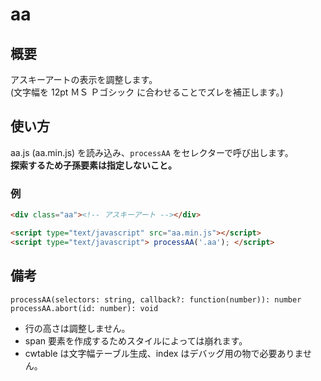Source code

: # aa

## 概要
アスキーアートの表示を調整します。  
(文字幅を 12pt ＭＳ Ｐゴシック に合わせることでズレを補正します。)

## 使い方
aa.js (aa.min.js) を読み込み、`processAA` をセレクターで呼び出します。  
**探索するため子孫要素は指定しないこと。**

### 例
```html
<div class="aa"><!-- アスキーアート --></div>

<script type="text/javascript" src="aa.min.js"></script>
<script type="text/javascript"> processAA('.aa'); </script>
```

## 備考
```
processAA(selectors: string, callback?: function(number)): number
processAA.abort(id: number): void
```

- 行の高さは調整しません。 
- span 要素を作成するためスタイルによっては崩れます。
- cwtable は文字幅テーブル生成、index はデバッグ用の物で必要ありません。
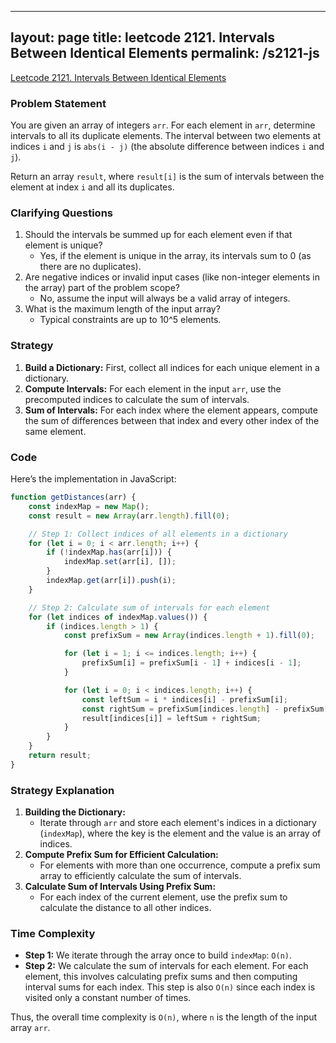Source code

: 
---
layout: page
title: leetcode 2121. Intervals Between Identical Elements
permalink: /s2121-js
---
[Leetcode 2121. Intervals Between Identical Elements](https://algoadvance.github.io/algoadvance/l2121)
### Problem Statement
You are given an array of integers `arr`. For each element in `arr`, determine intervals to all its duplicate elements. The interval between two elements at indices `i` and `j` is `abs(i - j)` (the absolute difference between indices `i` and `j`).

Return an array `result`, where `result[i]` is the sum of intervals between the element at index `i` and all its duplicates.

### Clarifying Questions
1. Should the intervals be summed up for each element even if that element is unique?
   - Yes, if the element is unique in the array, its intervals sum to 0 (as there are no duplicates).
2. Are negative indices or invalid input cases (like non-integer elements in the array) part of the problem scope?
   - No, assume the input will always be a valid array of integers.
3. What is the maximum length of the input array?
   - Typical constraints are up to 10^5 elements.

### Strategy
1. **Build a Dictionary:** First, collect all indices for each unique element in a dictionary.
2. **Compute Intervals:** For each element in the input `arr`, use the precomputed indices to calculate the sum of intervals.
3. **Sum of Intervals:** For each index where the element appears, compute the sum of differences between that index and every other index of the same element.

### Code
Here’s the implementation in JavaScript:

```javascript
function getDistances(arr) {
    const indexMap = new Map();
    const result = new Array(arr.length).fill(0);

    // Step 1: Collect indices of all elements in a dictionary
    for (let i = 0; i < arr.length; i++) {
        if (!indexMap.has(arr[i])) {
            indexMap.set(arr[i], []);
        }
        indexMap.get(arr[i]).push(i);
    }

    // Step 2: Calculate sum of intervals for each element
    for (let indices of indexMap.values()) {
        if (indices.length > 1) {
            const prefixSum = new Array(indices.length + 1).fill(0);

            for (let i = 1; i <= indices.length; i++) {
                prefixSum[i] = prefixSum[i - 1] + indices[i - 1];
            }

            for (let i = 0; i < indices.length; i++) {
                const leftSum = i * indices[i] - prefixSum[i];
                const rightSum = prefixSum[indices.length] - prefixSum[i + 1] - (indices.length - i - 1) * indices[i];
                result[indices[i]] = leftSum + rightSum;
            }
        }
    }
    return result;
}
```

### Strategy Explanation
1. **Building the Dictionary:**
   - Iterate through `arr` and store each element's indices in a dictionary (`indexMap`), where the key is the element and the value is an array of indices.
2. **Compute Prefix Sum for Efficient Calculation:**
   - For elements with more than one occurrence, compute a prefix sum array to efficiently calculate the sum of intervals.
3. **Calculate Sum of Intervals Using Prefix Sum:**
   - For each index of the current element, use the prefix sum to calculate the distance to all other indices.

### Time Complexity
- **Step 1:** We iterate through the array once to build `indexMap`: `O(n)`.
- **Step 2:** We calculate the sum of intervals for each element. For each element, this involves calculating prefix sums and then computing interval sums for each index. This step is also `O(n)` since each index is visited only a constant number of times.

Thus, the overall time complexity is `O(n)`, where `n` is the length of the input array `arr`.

> WHAT YOU ARE ASKED TO DO:
Review the material and copy each line in which the word "where" appears.

> OUTPUT FOR THIS EXERCISE:
Return an array `result`, where `result[i]` is the sum of intervals between the element at index `i` and all its duplicates.
3. **Sum of Intervals:** For each index where the element appears, compute the sum of differences between that index and every other index of the same element.
   - Iterate through `arr` and store each element's indices in a dictionary (`indexMap`), where the key is the element and the value is an array of indices.
Thus, the overall time complexity is `O(n)`, where `n` is the length of the input array `arr`.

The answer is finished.